Well, now. What could it was? It starts with the spr that we see in spring and sprinkle and spruce and sprain and sprawl, and it ends with the unt that we see in hunt and shunt and bunt and punt and runt. The word as a whole looks like an irregular past participle of sprint – as in I sprint, I sprant, I have sprunt. There are several ways it could go. Or, of course, the meaning could be entirely unrelated to what it sounds like it means, although with two sound clusters that have vivid associations, that’s not so likely; even if it started out unrelated, the sense would tend to drift towards what people think it should mean.

According to Doctor Johnson, it means “Any thing that is short and will not easily bend.”

OK. So it’s strong on the runt and perhaps to some extent the sprig associations. A household is full of such sprunts, some in the kitchen, some in the toolbox, some in the office. Some are made of softer stuff such as paper, perhaps a stub for smudging sketches; others are made of metal that may be supposed to be pliable (such as tabs in picture frames or on cans) but will hurt your thumb when you try to use them as directed. One often has to take a roundabout route when dealing with such sprunts. Or just give up.

They are not the only kind of sprunt, however. If you turn to the Oxford Engish Dictionary, you find Johnson’s sprunt marked obsolete, with a direction in the etymology to compare sprunt adj. So you look to the adjective and find it is “Brisk, active, smart, spruce,” thereby more like spry and springy and not so blunt as many another unt. The etymology on that sprunt tells you it is “probably related to sprunt v.” The verb is defined as “To spring or start; to move in a quick or convulsive manner; to dart or run,” more like sprint and perhaps a bit of shunt or even jump. And the etymology suggests the two may be connected. Meanwhile, there is a second noun sprunt, derived from the verb: “A convulsive movement; a start; a spring or bound.”

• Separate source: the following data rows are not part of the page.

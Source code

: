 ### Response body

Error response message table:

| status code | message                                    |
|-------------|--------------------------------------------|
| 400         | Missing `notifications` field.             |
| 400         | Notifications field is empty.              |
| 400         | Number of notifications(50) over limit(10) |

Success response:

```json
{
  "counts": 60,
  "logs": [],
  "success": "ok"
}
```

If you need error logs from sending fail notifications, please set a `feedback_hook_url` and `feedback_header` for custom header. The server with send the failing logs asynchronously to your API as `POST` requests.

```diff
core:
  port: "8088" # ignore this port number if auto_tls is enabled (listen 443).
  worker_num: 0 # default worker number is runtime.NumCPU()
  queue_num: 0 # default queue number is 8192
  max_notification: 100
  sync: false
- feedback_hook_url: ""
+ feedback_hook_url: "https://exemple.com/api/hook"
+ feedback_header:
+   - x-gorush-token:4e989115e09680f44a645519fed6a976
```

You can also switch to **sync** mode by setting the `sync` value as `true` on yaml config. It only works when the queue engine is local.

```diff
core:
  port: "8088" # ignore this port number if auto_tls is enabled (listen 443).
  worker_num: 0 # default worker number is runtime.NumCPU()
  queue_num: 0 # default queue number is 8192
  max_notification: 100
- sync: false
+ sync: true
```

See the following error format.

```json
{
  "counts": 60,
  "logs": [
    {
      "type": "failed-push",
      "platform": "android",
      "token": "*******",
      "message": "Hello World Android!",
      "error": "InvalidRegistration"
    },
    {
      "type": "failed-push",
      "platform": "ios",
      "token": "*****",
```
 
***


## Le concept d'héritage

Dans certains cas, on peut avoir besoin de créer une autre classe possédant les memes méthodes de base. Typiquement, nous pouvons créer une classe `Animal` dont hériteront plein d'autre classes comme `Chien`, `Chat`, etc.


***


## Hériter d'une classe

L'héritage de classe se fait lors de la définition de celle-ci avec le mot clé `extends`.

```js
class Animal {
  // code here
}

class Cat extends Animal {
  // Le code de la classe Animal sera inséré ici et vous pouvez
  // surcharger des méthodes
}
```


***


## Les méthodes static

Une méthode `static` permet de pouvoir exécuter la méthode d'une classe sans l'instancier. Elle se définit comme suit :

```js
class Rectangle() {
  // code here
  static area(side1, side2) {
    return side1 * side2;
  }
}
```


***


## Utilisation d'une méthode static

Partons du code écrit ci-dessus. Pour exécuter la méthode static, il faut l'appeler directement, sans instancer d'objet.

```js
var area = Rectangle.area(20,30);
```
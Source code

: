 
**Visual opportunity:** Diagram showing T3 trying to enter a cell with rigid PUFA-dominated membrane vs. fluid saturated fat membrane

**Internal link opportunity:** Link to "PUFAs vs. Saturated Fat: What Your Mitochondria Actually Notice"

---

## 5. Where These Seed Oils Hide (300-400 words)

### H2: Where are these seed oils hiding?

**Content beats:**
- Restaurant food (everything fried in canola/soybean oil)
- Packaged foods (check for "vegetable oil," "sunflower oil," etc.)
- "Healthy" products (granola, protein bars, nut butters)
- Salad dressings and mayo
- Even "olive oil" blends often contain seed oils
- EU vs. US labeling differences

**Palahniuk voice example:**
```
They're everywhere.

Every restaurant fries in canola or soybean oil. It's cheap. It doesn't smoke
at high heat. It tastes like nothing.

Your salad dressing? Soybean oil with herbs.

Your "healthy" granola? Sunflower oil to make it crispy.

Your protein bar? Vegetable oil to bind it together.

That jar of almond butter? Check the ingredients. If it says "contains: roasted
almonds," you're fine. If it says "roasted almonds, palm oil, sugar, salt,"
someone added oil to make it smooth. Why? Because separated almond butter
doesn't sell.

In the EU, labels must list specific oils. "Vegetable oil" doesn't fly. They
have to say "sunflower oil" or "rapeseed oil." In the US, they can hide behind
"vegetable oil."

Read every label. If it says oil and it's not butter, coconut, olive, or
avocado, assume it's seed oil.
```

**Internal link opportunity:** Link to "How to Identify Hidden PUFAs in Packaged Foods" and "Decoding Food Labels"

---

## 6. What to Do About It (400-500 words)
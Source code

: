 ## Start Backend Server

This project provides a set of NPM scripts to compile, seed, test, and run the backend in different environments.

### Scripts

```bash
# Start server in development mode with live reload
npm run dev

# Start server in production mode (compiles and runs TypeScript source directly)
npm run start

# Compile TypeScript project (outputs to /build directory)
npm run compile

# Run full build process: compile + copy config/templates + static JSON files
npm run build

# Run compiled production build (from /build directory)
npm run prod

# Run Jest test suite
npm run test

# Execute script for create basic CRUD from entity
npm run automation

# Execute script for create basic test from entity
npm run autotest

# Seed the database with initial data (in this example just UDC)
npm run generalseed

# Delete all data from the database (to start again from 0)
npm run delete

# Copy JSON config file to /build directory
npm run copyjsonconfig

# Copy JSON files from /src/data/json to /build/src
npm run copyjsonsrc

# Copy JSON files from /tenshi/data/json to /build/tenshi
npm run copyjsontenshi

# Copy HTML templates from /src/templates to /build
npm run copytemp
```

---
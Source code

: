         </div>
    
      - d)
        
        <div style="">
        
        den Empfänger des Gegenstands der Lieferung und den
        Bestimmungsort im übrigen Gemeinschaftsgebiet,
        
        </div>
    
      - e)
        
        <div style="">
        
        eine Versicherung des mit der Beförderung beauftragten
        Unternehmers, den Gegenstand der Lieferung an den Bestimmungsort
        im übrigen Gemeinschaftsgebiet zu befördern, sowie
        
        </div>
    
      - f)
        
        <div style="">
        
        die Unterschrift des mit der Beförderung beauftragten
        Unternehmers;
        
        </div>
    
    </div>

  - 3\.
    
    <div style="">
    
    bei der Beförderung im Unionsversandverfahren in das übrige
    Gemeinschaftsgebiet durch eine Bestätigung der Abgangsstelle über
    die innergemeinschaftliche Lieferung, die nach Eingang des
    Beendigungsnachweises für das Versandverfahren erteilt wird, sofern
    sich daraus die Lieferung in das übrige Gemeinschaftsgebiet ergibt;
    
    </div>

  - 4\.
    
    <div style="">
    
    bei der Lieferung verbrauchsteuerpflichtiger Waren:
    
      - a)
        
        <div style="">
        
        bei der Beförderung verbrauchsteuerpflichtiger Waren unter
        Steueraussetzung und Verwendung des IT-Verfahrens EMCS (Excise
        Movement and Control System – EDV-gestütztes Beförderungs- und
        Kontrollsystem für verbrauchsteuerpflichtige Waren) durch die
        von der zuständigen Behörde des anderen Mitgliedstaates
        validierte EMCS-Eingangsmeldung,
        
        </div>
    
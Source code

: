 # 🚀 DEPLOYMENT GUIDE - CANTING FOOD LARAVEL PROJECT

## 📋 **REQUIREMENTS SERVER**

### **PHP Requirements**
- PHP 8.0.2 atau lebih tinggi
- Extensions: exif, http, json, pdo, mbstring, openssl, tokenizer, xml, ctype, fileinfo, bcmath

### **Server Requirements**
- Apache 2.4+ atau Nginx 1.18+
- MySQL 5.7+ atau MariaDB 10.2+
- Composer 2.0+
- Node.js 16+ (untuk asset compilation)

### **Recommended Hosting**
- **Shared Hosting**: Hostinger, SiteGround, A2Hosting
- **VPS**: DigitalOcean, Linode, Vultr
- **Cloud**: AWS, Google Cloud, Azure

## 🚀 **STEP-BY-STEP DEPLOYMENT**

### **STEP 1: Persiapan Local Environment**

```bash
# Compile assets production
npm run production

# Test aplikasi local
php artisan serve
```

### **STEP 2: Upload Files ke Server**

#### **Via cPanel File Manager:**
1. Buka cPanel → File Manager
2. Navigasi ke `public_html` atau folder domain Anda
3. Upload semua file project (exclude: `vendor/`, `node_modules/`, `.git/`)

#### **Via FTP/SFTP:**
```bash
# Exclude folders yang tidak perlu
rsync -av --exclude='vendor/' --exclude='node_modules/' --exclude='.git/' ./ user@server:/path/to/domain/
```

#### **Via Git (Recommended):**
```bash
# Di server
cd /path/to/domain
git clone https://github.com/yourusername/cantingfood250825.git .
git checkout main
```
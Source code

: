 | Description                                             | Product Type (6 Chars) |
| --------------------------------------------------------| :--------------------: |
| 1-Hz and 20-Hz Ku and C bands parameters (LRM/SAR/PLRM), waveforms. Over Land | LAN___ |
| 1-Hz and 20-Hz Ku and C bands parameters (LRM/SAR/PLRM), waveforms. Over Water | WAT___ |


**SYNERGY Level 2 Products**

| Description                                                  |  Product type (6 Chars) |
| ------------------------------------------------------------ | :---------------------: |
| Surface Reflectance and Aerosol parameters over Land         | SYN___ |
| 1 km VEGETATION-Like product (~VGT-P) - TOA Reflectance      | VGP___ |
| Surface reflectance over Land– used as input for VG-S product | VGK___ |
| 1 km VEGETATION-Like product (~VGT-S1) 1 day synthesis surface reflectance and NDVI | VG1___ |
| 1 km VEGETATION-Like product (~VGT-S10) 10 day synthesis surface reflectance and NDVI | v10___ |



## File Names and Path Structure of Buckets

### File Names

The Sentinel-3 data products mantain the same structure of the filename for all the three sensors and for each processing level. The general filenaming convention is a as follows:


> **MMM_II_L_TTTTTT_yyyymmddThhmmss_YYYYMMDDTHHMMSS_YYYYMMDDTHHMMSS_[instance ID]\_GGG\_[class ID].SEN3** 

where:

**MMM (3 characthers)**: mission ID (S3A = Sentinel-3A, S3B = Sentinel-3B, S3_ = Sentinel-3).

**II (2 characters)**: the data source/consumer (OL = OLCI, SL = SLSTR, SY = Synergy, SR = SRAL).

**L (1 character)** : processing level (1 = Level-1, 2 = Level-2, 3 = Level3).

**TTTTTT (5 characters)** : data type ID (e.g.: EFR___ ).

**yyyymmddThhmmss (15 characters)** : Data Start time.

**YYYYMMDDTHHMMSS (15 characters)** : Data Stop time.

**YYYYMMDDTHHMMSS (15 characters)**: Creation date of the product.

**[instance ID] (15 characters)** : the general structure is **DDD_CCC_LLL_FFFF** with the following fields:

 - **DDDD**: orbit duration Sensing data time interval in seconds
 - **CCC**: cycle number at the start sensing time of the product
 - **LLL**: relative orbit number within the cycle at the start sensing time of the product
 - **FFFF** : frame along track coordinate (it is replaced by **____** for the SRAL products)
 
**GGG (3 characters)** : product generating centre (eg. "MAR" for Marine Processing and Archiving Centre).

If you next heft up your Webster’s Third New International Dictionary, Unabridged, from the floor, you will find the same trio of sprunts: verb, “to make a quick convulsive movement” as in jump or run (note the same central vowel in all three); noun, “a spasmodic movement” as in spring (note the same spr onset); adjective, obsolete, “active, brisk, spruce” (there’s that spr again). Webster’s traces the etymology to Scandinavian; in at least one version of Swedish, there is sprant ‘lively, brisk’ and sprinta ‘jump, hop’ and sprunta ‘jump’.

You will not find anything in Webster’s about Johnson’s little stump. I wonder if the ghost of the great lexicographer feels at all spurnt. Well, if he had made his definition longer, it might have been more flexible.